The news becomes a global nine days' wonder, as it should, with lots of newspapers zooming at the screen while stock footage of people rushing around plays under them. The last paper is from Argentina, and that's a natural enough segue to check in with Calder again; he's on the radio with his masters in the USSR telling them that if he tries to contact Mars, the Americans will know he's listening in on their conversations. Since the Cronyns are just sending math and chemistry information out to the red planet at this point, there's no advantage to be gained letting the West know that the Soviets are eavesdropping on their party line. Part of the montage also shows people selling postcards and balloons related to Mars; I wouldn't have expected a movie from 1952 to be even slightly critical of capitalism, but this one presents the peddlers as irritating and tawdry. Interesting.

The difficulties of establishing some kind of communication with the Martians are thankfully glossed over (Admiral Carey has a team of presumably really smart people working on the problem) and when the clips switch from people reading newspapers to people listening to radios the film drops another bomb:  The Martians are now actively communicating with the Earth astronomers. The first information that gets provided is the average Martian lifespan--three hundred Earth years. Further shockwaves result on Earth when it's revealed that Martian cropland grows an absurdly high yield of food and the London Journal (is that even a real newspaper?) posts a screamer headline about the lack of rationing on the fourth rock from the sun--probably a sore point in 1952. Back on Earth, there's political hullabaloo over the possibility of pension payouts for two and a third centuries and the bottom falling out of commodities markets. It gets worse--after the Martians announce that they've got essentially free energy by using cosmic rays and making nonradioactive elements into fissionable energy sources coal mines close all across America. I think people might perhaps be jumping the gun a little bit; the Martian technologies are hugely advanced and it might take decades or even centuries for the engineers of Future 1952 to build an arc reactor and give the world infinite energy. It's also very telling that some people are angry and worried over the possibility of peace and plenty for everyone on Earth if that means they won't be at the top of the heap any more.
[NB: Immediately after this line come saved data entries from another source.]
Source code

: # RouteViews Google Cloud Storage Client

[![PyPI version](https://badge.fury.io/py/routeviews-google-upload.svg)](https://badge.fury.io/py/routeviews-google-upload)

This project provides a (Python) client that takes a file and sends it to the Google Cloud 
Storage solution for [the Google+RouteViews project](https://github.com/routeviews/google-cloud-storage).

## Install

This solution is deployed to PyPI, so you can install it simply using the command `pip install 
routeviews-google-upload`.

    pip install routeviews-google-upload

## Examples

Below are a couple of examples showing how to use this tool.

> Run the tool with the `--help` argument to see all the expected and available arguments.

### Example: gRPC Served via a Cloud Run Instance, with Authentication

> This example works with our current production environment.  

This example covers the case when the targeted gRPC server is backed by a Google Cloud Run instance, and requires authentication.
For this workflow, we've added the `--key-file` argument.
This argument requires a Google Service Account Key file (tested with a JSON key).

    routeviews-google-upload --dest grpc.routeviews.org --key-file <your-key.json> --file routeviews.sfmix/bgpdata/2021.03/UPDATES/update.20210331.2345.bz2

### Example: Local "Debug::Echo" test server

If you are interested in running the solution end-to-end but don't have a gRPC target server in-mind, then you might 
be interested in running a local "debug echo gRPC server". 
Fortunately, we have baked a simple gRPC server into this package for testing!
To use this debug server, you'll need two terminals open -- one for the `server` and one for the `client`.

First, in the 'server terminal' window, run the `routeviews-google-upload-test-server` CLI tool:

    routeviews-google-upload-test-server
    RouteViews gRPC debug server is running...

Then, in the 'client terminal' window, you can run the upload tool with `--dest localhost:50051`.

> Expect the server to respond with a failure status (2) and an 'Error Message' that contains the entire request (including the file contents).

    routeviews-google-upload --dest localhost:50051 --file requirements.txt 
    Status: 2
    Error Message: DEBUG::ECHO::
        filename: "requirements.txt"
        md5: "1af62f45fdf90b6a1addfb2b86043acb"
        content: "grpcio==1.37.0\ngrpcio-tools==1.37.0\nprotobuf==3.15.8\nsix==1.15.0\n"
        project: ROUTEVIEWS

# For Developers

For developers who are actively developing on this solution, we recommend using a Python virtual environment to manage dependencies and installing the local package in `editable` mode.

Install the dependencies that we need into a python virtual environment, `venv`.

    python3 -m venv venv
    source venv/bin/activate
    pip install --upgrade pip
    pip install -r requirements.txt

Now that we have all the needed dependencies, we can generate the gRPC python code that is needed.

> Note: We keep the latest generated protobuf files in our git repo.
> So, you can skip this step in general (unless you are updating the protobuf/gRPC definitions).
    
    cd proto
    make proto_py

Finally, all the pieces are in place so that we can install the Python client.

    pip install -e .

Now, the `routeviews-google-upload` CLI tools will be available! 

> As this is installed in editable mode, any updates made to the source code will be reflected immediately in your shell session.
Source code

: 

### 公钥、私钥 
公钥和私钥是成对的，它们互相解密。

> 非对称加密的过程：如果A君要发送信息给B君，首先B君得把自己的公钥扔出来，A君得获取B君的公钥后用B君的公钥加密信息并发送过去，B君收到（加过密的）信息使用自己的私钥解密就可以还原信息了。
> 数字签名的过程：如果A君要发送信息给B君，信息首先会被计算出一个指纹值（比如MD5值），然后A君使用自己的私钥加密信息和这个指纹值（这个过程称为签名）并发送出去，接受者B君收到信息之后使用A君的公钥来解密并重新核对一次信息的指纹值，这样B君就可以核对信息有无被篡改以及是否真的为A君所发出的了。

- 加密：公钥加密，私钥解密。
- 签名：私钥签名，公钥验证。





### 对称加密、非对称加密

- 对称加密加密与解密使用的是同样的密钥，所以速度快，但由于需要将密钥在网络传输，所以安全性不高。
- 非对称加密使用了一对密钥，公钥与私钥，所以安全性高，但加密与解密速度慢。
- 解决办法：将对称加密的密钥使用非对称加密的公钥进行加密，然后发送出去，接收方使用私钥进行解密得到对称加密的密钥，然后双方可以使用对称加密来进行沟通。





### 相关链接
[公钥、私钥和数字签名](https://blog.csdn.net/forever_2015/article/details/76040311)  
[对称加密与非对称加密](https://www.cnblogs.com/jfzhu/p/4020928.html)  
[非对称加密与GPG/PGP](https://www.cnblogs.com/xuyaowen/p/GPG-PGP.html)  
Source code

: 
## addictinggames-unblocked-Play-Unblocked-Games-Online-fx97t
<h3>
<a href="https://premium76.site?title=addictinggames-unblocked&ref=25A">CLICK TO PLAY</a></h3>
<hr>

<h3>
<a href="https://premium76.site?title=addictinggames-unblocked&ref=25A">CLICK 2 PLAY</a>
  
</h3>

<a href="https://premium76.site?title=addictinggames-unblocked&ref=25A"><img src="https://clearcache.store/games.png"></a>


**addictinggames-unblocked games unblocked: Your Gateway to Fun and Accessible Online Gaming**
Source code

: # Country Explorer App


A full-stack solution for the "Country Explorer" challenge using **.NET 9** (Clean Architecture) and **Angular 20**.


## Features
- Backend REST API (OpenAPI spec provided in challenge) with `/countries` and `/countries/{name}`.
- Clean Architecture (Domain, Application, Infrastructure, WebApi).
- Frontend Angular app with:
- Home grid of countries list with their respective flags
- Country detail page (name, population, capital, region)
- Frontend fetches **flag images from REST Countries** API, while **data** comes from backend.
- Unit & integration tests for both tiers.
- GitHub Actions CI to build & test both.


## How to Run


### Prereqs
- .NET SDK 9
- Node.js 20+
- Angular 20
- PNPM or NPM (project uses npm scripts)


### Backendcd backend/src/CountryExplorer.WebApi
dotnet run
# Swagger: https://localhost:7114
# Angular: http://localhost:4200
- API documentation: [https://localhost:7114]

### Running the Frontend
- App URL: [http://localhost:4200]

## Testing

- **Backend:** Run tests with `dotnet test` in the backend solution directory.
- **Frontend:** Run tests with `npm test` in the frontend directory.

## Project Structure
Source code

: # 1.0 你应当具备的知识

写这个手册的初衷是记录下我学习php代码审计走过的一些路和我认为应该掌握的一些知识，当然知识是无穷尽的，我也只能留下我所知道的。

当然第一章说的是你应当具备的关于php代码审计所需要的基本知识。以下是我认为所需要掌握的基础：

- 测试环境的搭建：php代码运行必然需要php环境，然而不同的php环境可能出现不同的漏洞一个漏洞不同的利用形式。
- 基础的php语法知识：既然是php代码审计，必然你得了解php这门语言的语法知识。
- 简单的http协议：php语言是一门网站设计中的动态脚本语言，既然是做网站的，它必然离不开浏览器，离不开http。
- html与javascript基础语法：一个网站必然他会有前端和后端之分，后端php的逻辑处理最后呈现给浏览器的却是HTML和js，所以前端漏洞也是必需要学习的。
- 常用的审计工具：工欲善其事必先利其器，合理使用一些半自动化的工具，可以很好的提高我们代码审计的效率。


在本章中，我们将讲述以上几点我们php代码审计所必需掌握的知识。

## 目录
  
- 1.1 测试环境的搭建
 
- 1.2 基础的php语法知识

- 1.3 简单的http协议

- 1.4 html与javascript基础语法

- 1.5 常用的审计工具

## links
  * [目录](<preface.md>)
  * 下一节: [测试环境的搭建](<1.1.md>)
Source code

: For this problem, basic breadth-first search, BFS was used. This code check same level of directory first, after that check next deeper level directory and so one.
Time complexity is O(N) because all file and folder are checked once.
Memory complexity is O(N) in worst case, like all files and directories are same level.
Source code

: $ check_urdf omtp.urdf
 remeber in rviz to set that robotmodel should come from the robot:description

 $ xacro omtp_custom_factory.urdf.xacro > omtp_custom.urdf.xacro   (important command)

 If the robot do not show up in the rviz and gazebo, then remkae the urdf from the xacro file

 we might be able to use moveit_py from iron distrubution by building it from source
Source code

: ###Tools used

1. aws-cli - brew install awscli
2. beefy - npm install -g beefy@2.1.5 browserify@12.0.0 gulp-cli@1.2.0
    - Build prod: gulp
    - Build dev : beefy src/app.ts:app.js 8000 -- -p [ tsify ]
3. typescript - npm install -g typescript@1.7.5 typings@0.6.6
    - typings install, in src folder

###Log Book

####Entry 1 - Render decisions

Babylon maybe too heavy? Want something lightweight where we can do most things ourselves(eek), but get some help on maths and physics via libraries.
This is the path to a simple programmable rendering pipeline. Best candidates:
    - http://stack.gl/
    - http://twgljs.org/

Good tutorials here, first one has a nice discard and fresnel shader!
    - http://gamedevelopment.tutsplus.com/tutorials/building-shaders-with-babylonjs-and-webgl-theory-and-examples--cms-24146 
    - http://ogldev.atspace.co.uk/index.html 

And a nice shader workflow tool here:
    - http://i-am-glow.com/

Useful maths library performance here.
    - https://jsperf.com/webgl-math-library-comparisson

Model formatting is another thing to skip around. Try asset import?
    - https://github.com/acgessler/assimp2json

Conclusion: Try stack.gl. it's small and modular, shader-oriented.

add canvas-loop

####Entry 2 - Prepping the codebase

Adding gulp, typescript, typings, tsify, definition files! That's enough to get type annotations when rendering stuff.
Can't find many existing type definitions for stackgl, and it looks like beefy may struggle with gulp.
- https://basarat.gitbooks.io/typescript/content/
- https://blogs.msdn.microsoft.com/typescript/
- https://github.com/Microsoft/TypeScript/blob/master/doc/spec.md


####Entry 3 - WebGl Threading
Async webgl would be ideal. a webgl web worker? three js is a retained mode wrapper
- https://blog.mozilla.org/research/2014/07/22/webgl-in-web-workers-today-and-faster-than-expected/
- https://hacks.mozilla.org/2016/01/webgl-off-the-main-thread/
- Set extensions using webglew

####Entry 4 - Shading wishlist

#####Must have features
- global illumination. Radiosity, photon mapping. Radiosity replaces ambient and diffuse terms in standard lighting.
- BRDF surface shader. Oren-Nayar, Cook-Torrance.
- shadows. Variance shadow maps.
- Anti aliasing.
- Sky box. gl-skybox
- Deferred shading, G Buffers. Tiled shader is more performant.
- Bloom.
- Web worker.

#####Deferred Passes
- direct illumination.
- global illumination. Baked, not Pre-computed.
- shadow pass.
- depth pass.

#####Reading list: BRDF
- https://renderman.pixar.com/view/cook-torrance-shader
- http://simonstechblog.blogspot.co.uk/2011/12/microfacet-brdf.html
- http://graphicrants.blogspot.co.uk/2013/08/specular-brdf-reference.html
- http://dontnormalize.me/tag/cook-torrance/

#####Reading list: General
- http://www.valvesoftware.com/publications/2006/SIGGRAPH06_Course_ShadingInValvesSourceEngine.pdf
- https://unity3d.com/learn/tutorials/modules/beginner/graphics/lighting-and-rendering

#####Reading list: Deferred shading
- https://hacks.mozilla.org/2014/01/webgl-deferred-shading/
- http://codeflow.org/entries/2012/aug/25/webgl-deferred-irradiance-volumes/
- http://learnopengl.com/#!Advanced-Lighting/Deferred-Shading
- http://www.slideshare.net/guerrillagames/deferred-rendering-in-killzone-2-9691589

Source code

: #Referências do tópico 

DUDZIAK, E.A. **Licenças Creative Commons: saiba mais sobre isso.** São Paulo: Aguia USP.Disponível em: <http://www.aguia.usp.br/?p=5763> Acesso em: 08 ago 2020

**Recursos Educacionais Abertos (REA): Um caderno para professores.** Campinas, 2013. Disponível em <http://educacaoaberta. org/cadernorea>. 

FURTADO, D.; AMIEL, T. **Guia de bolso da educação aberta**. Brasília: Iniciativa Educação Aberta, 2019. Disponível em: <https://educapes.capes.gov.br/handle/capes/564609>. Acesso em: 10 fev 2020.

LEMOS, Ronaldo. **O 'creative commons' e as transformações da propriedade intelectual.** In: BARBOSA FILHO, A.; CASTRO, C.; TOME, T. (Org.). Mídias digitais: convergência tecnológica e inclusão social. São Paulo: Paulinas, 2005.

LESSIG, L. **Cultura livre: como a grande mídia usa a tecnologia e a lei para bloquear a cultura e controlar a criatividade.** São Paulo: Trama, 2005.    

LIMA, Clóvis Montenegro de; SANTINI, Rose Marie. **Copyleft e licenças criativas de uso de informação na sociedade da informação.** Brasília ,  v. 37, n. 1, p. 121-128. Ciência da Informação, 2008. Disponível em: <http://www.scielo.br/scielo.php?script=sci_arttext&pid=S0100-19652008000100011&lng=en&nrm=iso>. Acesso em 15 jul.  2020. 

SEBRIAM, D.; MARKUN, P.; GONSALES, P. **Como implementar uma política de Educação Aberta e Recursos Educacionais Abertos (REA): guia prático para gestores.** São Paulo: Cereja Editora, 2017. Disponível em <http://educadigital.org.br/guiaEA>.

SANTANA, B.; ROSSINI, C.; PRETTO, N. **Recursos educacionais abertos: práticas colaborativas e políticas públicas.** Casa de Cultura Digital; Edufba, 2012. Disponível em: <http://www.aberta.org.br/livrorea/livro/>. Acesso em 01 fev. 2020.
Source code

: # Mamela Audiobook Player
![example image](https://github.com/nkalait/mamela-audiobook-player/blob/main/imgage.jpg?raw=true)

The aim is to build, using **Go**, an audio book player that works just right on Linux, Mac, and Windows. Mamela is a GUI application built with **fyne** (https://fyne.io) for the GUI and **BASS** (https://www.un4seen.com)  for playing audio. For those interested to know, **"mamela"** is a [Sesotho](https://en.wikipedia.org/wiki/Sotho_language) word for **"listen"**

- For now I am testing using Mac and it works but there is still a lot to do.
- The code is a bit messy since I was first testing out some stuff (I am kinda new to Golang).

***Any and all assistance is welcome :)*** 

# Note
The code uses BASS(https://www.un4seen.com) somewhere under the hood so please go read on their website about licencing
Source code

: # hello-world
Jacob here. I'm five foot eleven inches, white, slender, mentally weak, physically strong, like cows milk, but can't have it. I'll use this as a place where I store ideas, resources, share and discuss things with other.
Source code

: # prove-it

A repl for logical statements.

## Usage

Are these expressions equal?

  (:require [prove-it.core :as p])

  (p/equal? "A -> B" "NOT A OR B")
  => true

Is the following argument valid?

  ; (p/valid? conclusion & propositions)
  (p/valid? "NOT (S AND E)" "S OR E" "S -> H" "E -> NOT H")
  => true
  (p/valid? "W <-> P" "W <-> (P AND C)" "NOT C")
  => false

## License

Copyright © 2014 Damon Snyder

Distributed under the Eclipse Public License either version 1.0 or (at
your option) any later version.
When the coal mines shut down out of fear of obsolescence, the steel mills in America find that they can't produce anything because they don't have any fuel for the smelting tanks. Without steel, American industry shudders to a halt. Again, unless I'm seriously misreading the film, all of this is happening before any free-energy plants have been built! Public opinion turns pretty sharply against Chris Cronyn; instead of souvenir hawkers he's got people throwing rocks at his car and the lone cop guarding the gate to his lab says they're going to need the Army to protect him before too terribly long. Radio and television news bulletins show continuing economic and social collapse worldwide. Cronyn retreats to the lab, defeated and crushed by how poorly things are turning out.

The near-total collapse of the world economy means that the President is taking a direct interest. Somewhat belatedly, the Secretary of Defense gets involved and clamps down on the incoming messages--from that point on, no more messages from Mars are going out into the public without someone trying to consider the consequences of the information release. Of course, nobody in the American political structure knows that a former Nazi is listening in on all of the transmissions. The last thing Calder is able to tell his handler is that the Americans want to know how the Martian civilization progressed to the "free cosmic energy" point without a political dispute wiping the map clean.

While things are deteriorating in the Western world, the Soviets and their allied governments are rubbing their hands with glee, watching everything stagger to a halt. The Secretary of Defense, along with a few other hawkish voices, try to sell the President on a preemptive war against the Soviet bloc while they still have the industrial capacity to fight. An actor who looks somewhat like Eisenhower refuses to start a war against the USSR at this point, even when presented with the possibility that the Reds will decode the Martian messages and make their own cosmic-radiation devices (which would mean the end of democracy in a matter of hours, if not the total extermination of life on Earth). The Secretary of Defense is especially worried; the implication is that he doesn't want to see America on the business end of a power it unleashed against Japan.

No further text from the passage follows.